In <9611201922.2F3154@cdeso134.water.ca.gov>, on 11/20/96 
   at 11:22 AM, dreynold@cd-eso.water.ca.gov said:


>I recently attended a class where the statement was made that neutron
>probes can not be used to measure ET.  If this is true I would assume the
>person would say the same about TDR.  

>I have become certified to use a neutron probe for two reasons, 1) We
>have one and 2) I thought I might be able to get some studies going to
>update crop ET numbers.

>I realize that it would be better to use lysimeters, but.. they are
>expensive and not readily available and I would guess expensive.  It
>would be great if I could talk DWR into installing its own but not in my
>lifetime.  

>Someone must have done comparison studies with probes of various types
>and lysimeters.  


>I ask this group to give your opinions on this subject.  I am asking the
>question regarding measurement of real-time ET not as an irrigation
>scheduling tool.


>Thanks in advance,
>dean

>********************************************************
>Dean Reynolds
>Associate Land and Water Use Analyst
>California Department of Water Resources
>3251 S Street
>Sacramento, Ca. 95816
>916-227-7602
>916-227-7600 Fax
>dreynold@water.ca.gov

Dean,

Starting with the proposition that all evapotranspiration (ET)
measurements are the result of some kind of calculation of the water
balance in the field, we can make some statements about ET measurement
methods.

The water balance is usually represented by an equation of the sort:

ET = deltaS + I + P - R - D

where deltaS is the change in storage of water in some chosen soil profile
depth, I is irrigation as a depth, P is precipitation as a depth, and R
and D are runoff and deep drainage as depths.  It gives a more general
flavor to the equation if we replace D with F for flux across the bottom
of the profile - this recognizes that flux across the profile bottom may
be in either direction.

Weighing lysimeters control D by not allowing it or by measuring it
directly.  Modern weighing lysimeters usually incorporate a vacuum
drainage system or a system to provide measurement water inflow and
outflow if high water tables must be replicated in the lysimeter.  Also,
most weighing lysimeters have some sort of lip that rises above the soil
surface and that eliminates small runoff events including runoff from
irrigation.

The change in storage is measured by direct weighing.

Measuring the change in storage by measuring soil water content can easily
be as precise as measuring it by direct weighing (though not with neutron
scattering, see below).  That isn't the problem.  The problem is with
uncontrolled and unmeasured flux across the bottom of the profile.

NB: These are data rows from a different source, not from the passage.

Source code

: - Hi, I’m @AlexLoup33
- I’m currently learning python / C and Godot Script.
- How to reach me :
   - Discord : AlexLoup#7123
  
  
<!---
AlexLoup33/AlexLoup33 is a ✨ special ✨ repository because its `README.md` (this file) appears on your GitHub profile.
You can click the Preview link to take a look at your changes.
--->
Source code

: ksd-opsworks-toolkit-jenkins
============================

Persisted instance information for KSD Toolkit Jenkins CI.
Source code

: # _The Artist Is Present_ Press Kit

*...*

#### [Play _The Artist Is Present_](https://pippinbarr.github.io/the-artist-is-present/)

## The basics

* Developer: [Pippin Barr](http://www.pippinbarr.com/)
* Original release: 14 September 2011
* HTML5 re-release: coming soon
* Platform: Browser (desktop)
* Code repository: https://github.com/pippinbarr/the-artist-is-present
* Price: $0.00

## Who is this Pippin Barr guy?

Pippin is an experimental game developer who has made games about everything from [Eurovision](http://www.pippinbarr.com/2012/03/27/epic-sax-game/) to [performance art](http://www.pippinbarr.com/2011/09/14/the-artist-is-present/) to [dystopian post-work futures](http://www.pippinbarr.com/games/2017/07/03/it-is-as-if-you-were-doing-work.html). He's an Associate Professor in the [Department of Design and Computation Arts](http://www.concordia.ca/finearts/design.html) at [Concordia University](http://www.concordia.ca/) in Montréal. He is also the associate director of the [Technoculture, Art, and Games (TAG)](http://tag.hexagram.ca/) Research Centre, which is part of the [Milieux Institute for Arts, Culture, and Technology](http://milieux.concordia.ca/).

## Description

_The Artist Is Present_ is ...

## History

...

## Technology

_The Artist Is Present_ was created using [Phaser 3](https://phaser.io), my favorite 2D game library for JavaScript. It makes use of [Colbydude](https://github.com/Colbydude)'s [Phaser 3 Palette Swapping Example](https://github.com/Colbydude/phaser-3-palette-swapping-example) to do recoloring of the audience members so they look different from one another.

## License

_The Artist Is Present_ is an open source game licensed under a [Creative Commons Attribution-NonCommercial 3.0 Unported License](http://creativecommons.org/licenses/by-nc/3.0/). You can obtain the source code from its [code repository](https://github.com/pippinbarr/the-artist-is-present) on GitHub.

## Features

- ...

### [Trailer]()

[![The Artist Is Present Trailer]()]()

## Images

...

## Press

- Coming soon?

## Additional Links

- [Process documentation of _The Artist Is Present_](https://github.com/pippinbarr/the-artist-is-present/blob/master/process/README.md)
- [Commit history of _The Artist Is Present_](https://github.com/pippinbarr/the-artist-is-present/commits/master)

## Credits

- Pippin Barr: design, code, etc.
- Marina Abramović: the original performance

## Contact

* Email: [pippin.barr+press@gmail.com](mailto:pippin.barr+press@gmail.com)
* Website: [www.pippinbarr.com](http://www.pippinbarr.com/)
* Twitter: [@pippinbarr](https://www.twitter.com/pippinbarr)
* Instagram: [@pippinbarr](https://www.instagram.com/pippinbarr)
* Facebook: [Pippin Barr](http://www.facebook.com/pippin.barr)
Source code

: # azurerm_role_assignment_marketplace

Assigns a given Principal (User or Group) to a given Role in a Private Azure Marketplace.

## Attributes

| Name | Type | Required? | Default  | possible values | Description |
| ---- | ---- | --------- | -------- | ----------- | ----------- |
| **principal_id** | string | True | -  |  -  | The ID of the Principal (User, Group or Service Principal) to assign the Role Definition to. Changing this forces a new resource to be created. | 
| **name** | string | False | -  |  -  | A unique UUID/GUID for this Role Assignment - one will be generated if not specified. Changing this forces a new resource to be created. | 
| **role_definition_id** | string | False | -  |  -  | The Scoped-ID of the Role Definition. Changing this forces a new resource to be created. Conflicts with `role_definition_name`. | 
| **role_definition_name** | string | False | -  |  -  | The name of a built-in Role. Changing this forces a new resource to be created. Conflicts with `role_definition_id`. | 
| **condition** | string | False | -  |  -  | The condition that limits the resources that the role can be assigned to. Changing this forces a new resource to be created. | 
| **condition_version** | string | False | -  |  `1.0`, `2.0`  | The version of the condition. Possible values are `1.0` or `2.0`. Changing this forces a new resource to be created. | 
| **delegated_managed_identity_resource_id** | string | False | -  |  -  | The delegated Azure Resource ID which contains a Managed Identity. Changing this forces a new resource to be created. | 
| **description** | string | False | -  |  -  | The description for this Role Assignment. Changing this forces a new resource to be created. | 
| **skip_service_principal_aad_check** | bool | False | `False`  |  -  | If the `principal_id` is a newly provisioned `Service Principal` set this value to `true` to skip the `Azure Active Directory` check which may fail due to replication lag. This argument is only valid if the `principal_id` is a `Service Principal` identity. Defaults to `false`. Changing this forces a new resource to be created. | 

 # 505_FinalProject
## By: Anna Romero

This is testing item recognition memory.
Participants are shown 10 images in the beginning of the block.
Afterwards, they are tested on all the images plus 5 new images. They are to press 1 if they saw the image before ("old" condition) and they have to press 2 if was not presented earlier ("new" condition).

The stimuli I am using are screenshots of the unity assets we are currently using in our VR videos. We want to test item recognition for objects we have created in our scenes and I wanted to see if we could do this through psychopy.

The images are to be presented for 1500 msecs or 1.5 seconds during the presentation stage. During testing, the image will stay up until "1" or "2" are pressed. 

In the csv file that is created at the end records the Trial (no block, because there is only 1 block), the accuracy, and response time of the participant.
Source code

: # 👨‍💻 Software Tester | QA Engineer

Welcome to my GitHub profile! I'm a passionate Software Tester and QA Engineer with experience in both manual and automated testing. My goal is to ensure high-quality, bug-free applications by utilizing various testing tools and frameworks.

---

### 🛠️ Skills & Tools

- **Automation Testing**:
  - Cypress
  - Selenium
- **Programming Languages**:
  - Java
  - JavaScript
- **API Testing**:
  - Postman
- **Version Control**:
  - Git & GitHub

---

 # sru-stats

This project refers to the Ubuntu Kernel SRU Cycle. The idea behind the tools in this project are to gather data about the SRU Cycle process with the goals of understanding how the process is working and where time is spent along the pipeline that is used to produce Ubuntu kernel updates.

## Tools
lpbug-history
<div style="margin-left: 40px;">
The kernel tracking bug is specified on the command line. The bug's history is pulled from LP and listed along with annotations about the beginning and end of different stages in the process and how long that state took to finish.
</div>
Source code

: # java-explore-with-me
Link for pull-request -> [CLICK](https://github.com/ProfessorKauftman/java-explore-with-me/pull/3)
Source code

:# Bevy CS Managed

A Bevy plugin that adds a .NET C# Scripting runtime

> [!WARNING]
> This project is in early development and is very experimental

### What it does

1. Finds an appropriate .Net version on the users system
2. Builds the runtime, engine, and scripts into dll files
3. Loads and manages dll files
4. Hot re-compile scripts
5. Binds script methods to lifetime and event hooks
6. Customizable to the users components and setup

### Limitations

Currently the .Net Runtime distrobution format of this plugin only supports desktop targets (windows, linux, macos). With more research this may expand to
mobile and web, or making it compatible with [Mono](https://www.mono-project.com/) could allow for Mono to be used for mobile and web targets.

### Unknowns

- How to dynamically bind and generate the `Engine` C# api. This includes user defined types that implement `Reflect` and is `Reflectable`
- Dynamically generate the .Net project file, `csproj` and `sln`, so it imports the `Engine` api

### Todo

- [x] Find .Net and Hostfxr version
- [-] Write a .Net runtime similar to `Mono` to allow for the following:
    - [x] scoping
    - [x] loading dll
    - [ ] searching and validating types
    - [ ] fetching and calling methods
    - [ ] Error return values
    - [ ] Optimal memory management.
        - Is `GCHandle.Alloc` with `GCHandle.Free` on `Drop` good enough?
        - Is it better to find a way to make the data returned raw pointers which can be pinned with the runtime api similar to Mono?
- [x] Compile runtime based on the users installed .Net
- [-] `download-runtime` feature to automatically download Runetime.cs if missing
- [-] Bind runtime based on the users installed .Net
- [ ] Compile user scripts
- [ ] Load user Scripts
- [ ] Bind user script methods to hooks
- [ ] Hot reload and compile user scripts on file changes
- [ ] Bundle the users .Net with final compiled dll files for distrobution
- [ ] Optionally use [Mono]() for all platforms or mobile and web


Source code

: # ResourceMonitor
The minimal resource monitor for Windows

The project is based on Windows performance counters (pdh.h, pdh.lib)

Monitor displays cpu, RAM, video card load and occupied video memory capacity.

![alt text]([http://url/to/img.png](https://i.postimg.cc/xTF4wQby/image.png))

You can use neutron scattering (NS) to measure ET if:

1)  You measure deeply enough that you can close the water balance at the
bottom of the profile.  That is, you want to measure a good ways below the
bottom of the part of the profile that is wetted by irrigation.  Also, the
water contents in the lower part of the profile should be low enough that
hydraulic conductivity is almost nil.  Some researchers have escaped this
limitation (at least in theory) by
    a) measuring the hydraulic conductivity as a function of soil water
potential,
    b) measuring the soil water potential as a function of water content
(ignoring hysteresis),
    c) measuring the water content at at least two places deep in the
profile, and d) calculating the flux at the bottom of the profile from
these data and incorporating the flux into the water balance.

Jim Wright (1982) stated that neutron scattering measurements had to be
take to below 2 m in his southern Idaho location to obtain good results.

2)  The interval over which you want to measure is long enough to make the
error in water content in near surface readings a negligible part of the
overall water balance.

3)  You carefully calibrate the NS gauge and take readings at small depth
increments (I use 20 cm increments but 15 cm or even 10 cm increments can
add some precision to the value of profile water content).

Assuming negligible or measurable (or at least estimable) deep drainage
losses you can obtain quite good seasonal, monthly and even weekly ET data
using NS alone.

If you have a high water table you will have to calculate fluxes across
the bottom of the profile - this can be difficult and is prone to many
errors - the fluxes can be quite high.

If by "real-time" you mean hourly or half-hourly ET data then NS alone is
not going to do the trick.  But then, you can't use NS in unattended mode
anyway.  An operator must be present under current and foreseeable
regulations.

But!

I showed (Evett, 1993) that quite accurate ET data (good enough for daily
ET) could be obtained by combining TDR measurements of soil water content
in the top 30 cm (with probes placed horizontally in the soil at depths of
2, 4, 6, 10, 15, 20 and 30 cm) with NS measurements at deeper depths.  The
ET data were from precision weighing lysimeters (0.05 mm resolution).  For
diurnal fluxes the TDR data give good correspondence to lysimeter data
(half-hourly intervals).  My TDR probes only went to 30 cm depth.  Deeper
probes would cover more of the root zone (I covered about 90% of the root
zone of winter wheat) and give accurate data even without NS measurements.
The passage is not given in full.